All jokes aside the executable is NOT malicious, however Windows Defender or other AVs might pop an alert.

author: chronos

Attached file:

Writeup

(I did not make proper notes because it was so easy I did not need them)

I’ve used DexTools to reverse the file, and I’ve found the constraints for the flag.

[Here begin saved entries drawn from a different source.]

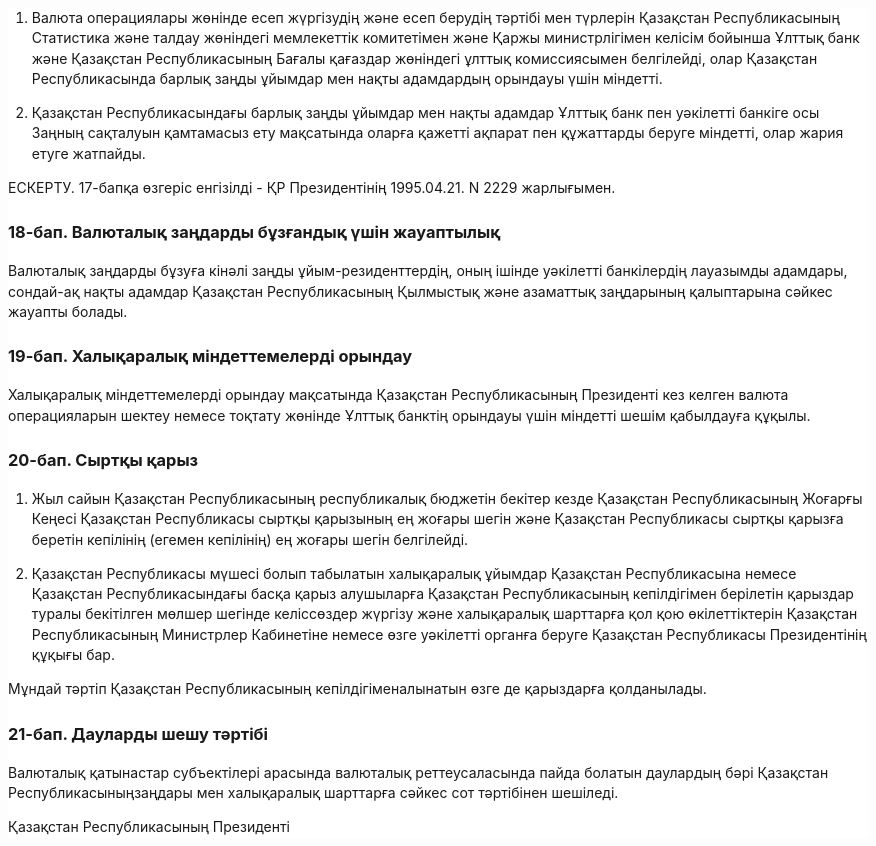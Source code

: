 1. Валюта операциялары жөнiнде есеп жүргiзудiң және есеп берудiң тәртiбi мен түрлерiн Қазақстан Республикасының Статистика және талдау жөнiндегi мемлекеттiк комитетiмен және Қаржы министрлiгiмен келiсiм бойынша Ұлттық банк және Қазақстан Республикасының Бағалы қағаздар жөнiндегi ұлттық комиссиясымен белгiлейдi, олар Қазақстан Республикасында барлық заңды ұйымдар мен нақты адамдардың орындауы үшiн мiндеттi.

2. Қазақстан Республикасындағы барлық заңды ұйымдар мен нақты адамдар Ұлттық банк пен уәкiлеттi банкiге осы Заңның сақталуын қамтамасыз ету мақсатында оларға қажеттi ақпарат пен құжаттарды беруге мiндеттi, олар жария етуге жатпайды.

ЕСКЕРТУ. 17-бапқа өзгерiс енгiзiлдi - ҚР Президентiнiң 1995.04.21. N 2229 жарлығымен.

### 18-бап. Валюталық заңдарды бұзғандық үшiн жауаптылық

Валюталық заңдарды бұзуға кiнәлi заңды ұйым-резиденттердiң, оның iшiнде уәкiлеттi банкiлердiң лауазымды адамдары, сондай-ақ нақты адамдар Қазақстан Республикасының Қылмыстық және азаматтық заңдарының қалыптарына сәйкес жауапты болады.

### 19-бап. Халықаралық мiндеттемелердi орындау

Халықаралық мiндеттемелердi орындау мақсатында Қазақстан Республикасының Президентi кез келген валюта операцияларын шектеу немесе тоқтату жөнiнде Ұлттық банктiң орындауы үшiн мiндеттi шешiм қабылдауға құқылы.

### 20-бап. Сыртқы қарыз

1. Жыл сайын Қазақстан Республикасының республикалық бюджетiн бекiтер кезде Қазақстан Республикасының Жоғарғы Кеңесi Қазақстан Республикасы сыртқы қарызының ең жоғары шегiн және Қазақстан Республикасы сыртқы қарызға беретiн кепiлiнiң (егемен кепiлiнiң) ең жоғары шегiн белгiлейдi.

2. Қазақстан Республикасы мүшесi болып табылатын халықаралық ұйымдар Қазақстан Республикасына немесе Қазақстан Республикасындағы басқа қарыз алушыларға Қазақстан Республикасының кепiлдiгiмен берiлетiн қарыздар туралы бекiтiлген мөлшер шегiнде келiссөздер жүргiзу және халықаралық шарттарға қол қою өкiлеттiктерiн Қазақстан Республикасының Министрлер Кабинетiне немесе өзге уәкiлеттi органға беруге Қазақстан Республикасы Президентiнiң құқығы бар.

Мұндай тәртiп Қазақстан Республикасының кепiлдiгiменалынатын өзге де қарыздарға қолданылады.

### 21-бап. Дауларды шешу тәртiбi

Валюталық қатынастар субъектiлерi арасында валюталық реттеусаласында пайда болатын даулардың бәрi Қазақстан Республикасыныңзаңдары мен халықаралық шарттарға сәйкес сот тәртiбiнен шешiледi.

Қазақстан Республикасының Президентi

It calculates a few values, checks them, and if they are ok, it generates the flag using a strigt and the exact same values - so as we know what they should be, we can just do the calculations ourselves:

# return b.Length == 23 && b[5] == '-' && b[11] == '-' && b[17] == '-' && this.c(b.Substring(0, 5)) && this.d(b.Substring(6, 5)) && this.e(b.Substring(12, 5)) && this.f(b.Substring(18, 5));

# means AAAAA-BBBBB-CCCCC-DDDDD

# no lowercase
# sum(A) = 385
# product(B)%512 = 420
# E[0]=E[4] and E[1]=E[3] and E[2]="E"
# F[1]=F[0]+1 and F[2]=F[1]+1 and F[3]=F[2]+2 and F[4]=F[3]+3

#b.b

a = "b`*/y%d2cg1r]t*+\\2(^*#f^*lt"

num = 385 # sum(a)
num *= num

print(num)

num2 = 420 # prod(b)
num2 %= 512
num2 = num2*1000+num2

print(num2)

num3=ord("E") # add [1]-[3] and [0]-[4] to [2]
num3 = num3 * num3 * num3 * num3 * 10 + 7;

print(num3)

num4 = (ord("Ϩ")+ord("d")+2*ord("\n")+3)*ord('Ƥ') + ord("E")
print(num4)


x = str(num) + str(num2) + str(num3) + str(num4)
print(x)
print(len(x))
for i in range(27):
    print(chr(ord(a[i])+int(x[i])),end="")